# Finally, a program that read E8400 Temps



## EastCoasthandle (Mar 3, 2008)

The name of the program is called Real temps and from the amount of praise its getting from E8400 owners it's reading the the core temps correctly.  Installing this programs comes in 2 parts.  You have to install:
-ia32 

then

-Real Temps

Please follow the instructions in the original thread 1st before installing,  The original thread also explains why this program works better then others.


Here is an old thread discussing the problem


----------



## EastCoasthandle (Mar 3, 2008)

ghost101 said:


> Its still a bit dubious as to which one is correct. Real temp is still a lot of guesswork.
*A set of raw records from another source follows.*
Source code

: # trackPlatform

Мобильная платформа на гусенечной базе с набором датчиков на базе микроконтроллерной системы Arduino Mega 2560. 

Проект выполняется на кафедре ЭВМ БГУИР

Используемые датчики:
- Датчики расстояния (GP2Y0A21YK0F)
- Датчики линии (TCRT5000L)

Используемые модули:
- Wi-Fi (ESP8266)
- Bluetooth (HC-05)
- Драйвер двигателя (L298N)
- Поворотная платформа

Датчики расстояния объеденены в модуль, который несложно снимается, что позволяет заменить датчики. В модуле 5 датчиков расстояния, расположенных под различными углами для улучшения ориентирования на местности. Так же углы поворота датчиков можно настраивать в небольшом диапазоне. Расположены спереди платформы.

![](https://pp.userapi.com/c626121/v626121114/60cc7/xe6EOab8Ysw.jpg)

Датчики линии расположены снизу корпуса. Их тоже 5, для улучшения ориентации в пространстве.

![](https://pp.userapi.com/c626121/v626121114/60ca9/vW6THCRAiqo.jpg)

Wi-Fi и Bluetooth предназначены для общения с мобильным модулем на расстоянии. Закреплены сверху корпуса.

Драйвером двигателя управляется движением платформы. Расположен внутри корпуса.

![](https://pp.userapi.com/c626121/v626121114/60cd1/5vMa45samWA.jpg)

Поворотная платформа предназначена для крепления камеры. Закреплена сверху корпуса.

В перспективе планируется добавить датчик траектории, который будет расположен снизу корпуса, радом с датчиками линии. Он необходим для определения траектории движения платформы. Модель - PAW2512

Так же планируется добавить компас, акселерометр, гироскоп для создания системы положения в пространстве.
then read this post .  Someone who used Real Temps like the rest of us.


----------



## strick94u (Mar 3, 2008)

My monsoon vigor gaming II has an external temp sensor that reads true I will install this and see if they match.Oh and true I take with grain of salt NTC's arent always perfict


----------



## Kursah (Mar 3, 2008)

*My Findings with an e6300*

Well I've always been curious how accurately my Conroe's (or early Allendale, however you wanna look at it) temperature was being read. The only bummer for me is I don't have the extra equipment to properly do a physical temperature test, so software is it for me, and really for most there's no need to get IR temp devices. That's why the guys that make these programs can have them and fix it for us!
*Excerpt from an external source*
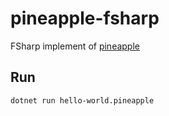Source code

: ﻿# pineapple-fsharp

FSharp implement of [pineapple](https://github.com/karminski/pineapple)

## Run

`dotnet run hello-world.pineapple`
I could really care less about the overall CPU temp, which was referred to as the TCase temp... -15C or whatever...blah, I want to know what my cores are running at. My cores are never more than 1-2C apart under even loads, so worry of stuck sensors is not on my mind. I also enjoyed the read about how the guy made RealTemp, why he made the decisions he did, and the comparisions to CoreTemp, which I trust and use (aside ITE and Everest).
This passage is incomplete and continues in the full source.